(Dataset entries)
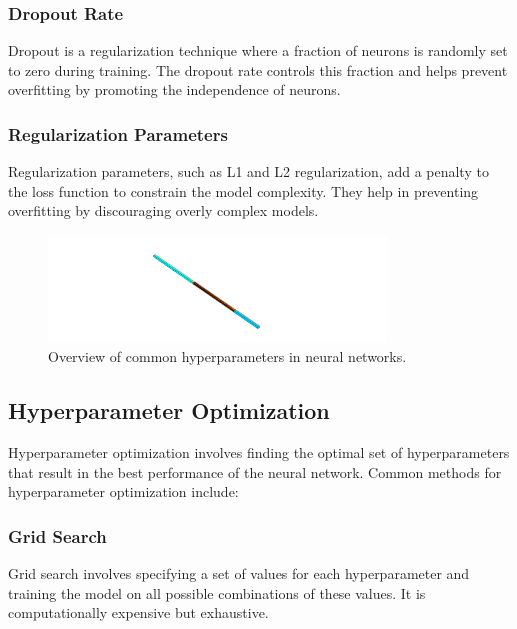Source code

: \documentclass{report}
\begin{document}
        \subsubsection{Dropout Rate}
        
        Dropout is a regularization technique where a fraction of neurons is randomly set to zero during training. The dropout rate controls this fraction and helps prevent overfitting by promoting the independence of neurons.
        
        \subsubsection{Regularization Parameters}
        
        Regularization parameters, such as L1 and L2 regularization, add a penalty to the loss function to constrain the model complexity. They help in preventing overfitting by discouraging overly complex models.
        
        \begin{figure}[h]
            \centering
            \includegraphics[width=0.8\textwidth]{00_Images/00_Velocity.png}
            \caption{Overview of common hyperparameters in neural networks.}
            \label{fig:hyperparameters}
        \end{figure}
        
        \subsection{Hyperparameter Optimization}
        
        Hyperparameter optimization involves finding the optimal set of hyperparameters that result in the best performance of the neural network. Common methods for hyperparameter optimization include:
        
        \subsubsection{Grid Search}
        
        Grid search involves specifying a set of values for each hyperparameter and training the model on all possible combinations of these values. It is computationally expensive but exhaustive.
        
\end{document}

◆ **What is needed**: The entries need to be restated exactly, and their pictures left out.

◆ **Expected answer**:
Source code

: \documentclass{report}
\begin{document}
        \subsubsection{Dropout Rate}
        
        Dropout is a regularization technique where a fraction of neurons is randomly set to zero during training. The dropout rate controls this fraction and helps prevent overfitting by promoting the independence of neurons.
        
        \subsubsection{Regularization Parameters}
        
        Regularization parameters, such as L1 and L2 regularization, add a penalty to the loss function to constrain the model complexity. They help in preventing overfitting by discouraging overly complex models.
        
        \begin{figure}[h]
            \centering
            \includegraphics[width=0.8\textwidth]{00_Images/00_Velocity.png}
            \caption{Overview of common hyperparameters in neural networks.}
            \label{fig:hyperparameters}
        \end{figure}
        
        \subsection{Hyperparameter Optimization}
        
        Hyperparameter optimization involves finding the optimal set of hyperparameters that result in the best performance of the neural network. Common methods for hyperparameter optimization include:
        
        \subsubsection{Grid Search}
        
        Grid search involves specifying a set of values for each hyperparameter and training the model on all possible combinations of these values. It is computationally expensive but exhaustive.
        
\end{document}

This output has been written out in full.